***** DATA FOR ANALYSIS *****
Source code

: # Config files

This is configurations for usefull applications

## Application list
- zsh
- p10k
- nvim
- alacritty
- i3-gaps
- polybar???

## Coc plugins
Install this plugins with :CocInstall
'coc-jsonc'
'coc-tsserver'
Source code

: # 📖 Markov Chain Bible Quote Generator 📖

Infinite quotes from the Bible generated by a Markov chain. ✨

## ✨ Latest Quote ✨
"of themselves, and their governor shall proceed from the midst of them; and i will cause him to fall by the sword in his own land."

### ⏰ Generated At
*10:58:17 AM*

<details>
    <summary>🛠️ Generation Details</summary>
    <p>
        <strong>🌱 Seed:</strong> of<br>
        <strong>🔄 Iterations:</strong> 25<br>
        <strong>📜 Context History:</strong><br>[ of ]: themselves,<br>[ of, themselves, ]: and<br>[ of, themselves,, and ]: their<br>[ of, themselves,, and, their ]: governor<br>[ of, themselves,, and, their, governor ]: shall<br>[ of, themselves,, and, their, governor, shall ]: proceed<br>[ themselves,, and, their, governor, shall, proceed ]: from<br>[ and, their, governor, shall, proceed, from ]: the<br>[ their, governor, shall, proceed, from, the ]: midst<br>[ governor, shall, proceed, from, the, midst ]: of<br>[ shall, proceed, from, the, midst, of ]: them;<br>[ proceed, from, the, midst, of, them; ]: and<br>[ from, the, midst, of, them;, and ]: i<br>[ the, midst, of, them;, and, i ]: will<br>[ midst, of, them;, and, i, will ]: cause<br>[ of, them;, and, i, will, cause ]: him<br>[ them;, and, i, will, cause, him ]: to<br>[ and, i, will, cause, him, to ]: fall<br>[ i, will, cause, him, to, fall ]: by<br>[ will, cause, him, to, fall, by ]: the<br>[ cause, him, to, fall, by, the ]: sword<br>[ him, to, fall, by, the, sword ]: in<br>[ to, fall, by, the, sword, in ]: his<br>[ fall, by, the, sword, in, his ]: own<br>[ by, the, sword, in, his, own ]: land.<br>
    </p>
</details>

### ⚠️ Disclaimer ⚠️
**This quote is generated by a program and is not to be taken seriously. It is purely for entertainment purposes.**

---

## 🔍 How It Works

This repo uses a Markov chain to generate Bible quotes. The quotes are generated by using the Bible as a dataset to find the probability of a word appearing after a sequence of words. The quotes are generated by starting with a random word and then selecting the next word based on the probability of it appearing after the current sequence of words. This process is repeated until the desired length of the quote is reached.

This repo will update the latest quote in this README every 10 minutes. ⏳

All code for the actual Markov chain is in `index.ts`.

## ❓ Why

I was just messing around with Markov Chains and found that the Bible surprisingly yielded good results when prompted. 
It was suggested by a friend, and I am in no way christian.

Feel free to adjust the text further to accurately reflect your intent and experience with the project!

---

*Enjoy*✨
*****
WHAT YOU HAVE TO DO: The required output is the stretch of entries above from the line containing "### ⏰ Generated At" through the line containing "<strong>🔄 Iterations:</strong> 25<br>", reproduced exactly.

RESPONSE AREA:
### ⏰ Generated At
*10:58:17 AM*

<details>
    <summary>🛠️ Generation Details</summary>
    <p>
        <strong>🌱 Seed:</strong> of<br>
        <strong>🔄 Iterations:</strong> 25<br>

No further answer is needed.